The name of the file system is FAT-16 because it has FAT (File Allocation Table) and also because each entry in FAT is 16-bits long (2 bytes). This means that FAT-16 partition cannot have more than 65,535 clusters (2^16 = 65,536). Similarly FAT-32 has 32-bit entries and could address up to 2^32 clusters. (Actually they use only 28 bits). Based on that we can calculatete maximum partition sizes for FAT file systems. Here is the table:
|File system type|
|Partition size||Recommended file system / cluster size|
|1-16M||FAT-12 / 4K|
|16-256M||FAT-16 / 4K|
|256-512M||FAT-16 / 8K|
|512M-1G||FAT-16 / 16K or FAT-32 / 4K|
|1-8G||FAT-32 / 4K|
|8G and up||FAT-32 / 8K|
The next example shows coexistance of DOS and Linux on the same disk and some more insights on the structure of the extended partition. Beginners can skip it and go to the next section.

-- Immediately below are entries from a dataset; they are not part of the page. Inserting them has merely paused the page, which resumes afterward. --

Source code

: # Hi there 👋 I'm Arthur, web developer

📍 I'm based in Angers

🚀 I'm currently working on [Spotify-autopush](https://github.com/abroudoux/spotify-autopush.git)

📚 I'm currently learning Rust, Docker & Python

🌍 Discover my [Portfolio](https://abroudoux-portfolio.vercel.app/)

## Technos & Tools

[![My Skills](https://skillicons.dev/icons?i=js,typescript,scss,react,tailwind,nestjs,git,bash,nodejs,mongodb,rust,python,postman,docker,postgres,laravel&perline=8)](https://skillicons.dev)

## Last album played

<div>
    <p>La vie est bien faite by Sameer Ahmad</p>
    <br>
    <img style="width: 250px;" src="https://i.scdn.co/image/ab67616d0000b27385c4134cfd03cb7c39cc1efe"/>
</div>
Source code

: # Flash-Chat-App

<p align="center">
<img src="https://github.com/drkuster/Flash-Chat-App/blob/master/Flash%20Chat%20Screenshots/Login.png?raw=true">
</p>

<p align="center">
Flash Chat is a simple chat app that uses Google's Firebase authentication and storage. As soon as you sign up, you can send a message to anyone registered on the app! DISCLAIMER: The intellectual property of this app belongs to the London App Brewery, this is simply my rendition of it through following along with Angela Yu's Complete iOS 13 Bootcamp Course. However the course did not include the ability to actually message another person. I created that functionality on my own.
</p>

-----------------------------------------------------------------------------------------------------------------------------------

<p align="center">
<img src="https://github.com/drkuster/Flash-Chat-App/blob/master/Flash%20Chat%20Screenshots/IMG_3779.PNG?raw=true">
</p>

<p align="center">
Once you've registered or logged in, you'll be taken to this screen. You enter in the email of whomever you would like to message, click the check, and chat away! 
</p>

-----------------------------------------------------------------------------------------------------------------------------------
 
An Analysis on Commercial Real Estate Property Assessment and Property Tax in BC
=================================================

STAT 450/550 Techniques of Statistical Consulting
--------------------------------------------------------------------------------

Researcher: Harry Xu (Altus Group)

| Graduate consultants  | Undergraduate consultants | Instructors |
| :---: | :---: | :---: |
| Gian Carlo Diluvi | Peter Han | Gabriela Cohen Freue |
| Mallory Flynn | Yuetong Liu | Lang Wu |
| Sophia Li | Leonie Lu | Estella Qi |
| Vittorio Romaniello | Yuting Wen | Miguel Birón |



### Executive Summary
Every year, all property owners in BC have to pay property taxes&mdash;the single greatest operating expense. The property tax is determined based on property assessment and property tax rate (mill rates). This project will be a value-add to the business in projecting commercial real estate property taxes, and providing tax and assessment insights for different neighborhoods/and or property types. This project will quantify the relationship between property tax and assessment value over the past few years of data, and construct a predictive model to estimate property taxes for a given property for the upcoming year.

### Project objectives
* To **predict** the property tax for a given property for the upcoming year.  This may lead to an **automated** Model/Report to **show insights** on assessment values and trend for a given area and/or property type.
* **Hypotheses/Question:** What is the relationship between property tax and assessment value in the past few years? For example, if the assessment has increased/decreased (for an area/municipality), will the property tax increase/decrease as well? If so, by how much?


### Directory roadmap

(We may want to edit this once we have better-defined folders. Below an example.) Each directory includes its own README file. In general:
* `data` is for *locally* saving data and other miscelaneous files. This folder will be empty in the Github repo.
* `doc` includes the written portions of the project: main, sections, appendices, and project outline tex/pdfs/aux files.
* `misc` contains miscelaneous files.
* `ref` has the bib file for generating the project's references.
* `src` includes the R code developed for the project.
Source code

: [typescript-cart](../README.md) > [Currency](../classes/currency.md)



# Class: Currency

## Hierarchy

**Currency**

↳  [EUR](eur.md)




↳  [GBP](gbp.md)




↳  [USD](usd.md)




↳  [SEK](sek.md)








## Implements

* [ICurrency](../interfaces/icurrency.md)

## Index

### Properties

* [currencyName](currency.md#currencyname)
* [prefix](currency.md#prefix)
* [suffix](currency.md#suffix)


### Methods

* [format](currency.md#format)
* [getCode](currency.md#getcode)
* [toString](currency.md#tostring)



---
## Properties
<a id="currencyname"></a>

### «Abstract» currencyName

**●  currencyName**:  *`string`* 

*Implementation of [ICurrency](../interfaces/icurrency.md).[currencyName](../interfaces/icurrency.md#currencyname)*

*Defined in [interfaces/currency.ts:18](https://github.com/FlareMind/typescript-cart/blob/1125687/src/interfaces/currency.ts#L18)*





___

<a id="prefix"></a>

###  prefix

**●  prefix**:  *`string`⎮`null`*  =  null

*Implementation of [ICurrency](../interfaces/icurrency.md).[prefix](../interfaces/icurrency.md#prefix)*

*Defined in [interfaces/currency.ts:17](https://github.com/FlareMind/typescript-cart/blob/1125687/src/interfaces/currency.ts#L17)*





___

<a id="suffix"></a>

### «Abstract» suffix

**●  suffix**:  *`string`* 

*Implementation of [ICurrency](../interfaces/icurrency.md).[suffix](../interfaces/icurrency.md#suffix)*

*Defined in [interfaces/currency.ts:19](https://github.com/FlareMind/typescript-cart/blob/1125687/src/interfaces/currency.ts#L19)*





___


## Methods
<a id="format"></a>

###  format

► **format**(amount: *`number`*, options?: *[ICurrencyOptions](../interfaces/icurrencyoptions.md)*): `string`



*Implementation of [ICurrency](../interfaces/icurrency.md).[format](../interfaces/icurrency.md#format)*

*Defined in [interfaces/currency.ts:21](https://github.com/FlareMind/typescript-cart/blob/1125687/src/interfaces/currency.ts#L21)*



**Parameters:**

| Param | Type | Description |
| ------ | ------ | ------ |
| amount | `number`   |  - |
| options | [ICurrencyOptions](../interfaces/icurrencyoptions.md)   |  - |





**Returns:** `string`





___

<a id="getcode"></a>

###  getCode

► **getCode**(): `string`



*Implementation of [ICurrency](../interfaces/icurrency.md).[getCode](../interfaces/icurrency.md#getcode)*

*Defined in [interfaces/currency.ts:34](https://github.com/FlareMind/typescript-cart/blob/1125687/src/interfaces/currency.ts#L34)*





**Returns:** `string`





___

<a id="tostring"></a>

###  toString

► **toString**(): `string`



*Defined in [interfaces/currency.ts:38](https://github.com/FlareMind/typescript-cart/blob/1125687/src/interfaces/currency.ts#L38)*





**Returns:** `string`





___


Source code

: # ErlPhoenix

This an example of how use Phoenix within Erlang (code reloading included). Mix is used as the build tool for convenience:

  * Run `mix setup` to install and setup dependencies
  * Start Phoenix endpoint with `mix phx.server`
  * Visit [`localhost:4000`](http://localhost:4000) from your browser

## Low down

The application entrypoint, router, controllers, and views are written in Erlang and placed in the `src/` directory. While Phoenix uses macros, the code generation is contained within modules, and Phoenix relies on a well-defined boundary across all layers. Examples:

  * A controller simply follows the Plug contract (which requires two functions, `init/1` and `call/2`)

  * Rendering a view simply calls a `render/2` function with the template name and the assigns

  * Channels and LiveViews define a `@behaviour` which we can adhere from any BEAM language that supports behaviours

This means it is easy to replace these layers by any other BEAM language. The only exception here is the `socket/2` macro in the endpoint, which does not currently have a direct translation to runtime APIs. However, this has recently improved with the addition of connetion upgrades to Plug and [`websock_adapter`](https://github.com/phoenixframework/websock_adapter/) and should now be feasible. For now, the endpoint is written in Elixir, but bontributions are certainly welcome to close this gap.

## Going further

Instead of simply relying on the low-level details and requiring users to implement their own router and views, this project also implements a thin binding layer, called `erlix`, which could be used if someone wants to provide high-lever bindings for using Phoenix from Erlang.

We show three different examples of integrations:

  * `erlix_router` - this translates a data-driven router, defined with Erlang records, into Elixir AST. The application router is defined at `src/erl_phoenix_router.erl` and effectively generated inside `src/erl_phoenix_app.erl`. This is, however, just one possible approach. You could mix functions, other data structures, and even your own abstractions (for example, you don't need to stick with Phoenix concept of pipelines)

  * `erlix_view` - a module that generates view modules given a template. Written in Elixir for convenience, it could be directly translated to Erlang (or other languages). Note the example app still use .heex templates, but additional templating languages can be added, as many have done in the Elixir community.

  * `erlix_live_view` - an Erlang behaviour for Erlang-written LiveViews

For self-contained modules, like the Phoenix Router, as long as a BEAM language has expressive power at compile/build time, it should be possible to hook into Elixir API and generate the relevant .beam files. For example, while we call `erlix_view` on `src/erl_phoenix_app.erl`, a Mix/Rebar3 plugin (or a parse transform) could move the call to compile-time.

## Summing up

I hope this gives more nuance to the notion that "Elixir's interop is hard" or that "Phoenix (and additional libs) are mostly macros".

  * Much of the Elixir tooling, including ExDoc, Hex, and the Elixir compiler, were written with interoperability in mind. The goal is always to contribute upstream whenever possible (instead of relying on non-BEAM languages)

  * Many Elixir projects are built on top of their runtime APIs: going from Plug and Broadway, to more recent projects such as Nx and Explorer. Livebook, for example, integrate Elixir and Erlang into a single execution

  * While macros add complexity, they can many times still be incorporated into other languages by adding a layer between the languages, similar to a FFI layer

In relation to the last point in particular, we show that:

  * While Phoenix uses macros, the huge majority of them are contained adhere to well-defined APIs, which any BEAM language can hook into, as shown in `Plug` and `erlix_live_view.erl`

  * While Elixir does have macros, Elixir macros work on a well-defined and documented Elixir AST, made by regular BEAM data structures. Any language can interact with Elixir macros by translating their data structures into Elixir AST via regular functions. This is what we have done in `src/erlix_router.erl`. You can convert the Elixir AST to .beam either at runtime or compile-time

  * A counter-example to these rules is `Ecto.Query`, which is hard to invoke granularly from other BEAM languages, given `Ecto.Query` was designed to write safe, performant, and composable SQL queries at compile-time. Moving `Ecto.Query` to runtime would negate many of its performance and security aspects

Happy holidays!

First of all, this configuration could be derived from Example 2 if I we shrink both FAT partitions and then install Linux. Also you probably noticed that Linux native file system uses different way of organizing files than does FAT file system. The main structure is called i-node table. There is one i-node allocated for each file. The i-node keeps file size, attributes and file creation, last modification, and last access times. Unlike FAT file system directories have only file names and i-node numbers. The space allocation also differs from FAT, but it is out of the scope of our discussion.
If you study carefully cylinder numbers in the third example you will see that extended partition has three EMBR tables each one is stored at the beginning of the extended partition and keeps a record about FAT (or other) partition and the pointer to the next extended partition. Note that first extended partition encloses all FAT and extended partitions, but all other extended partitions (level 2, 3, ... ) enclose only one data partitions.
And finally I want to say, that even though this was the real partitioning scheme on my hard disk it has some drawbacks. First of all, Linux swap partition is located at the end of the disk, far from the Linux root partition. It turned out that disk heads kept going long way back and forth all the time, decreasing system performance. It is much better to place swap partition as close as possible to the partition where the OS is installed. Also some people think that if they put Windows swap file into the separate partition computer will work faster. This is true only if that partition is located on the separate hard drive, which is faster or as fast as the first one. Placing swap file on the old slow drive will not do any good. It is much better to set in the Control Panels fixed size for the swap file equal to the amount of RAM and place it on C:. Then you can run Norton Speed Disk which will optimize swap file.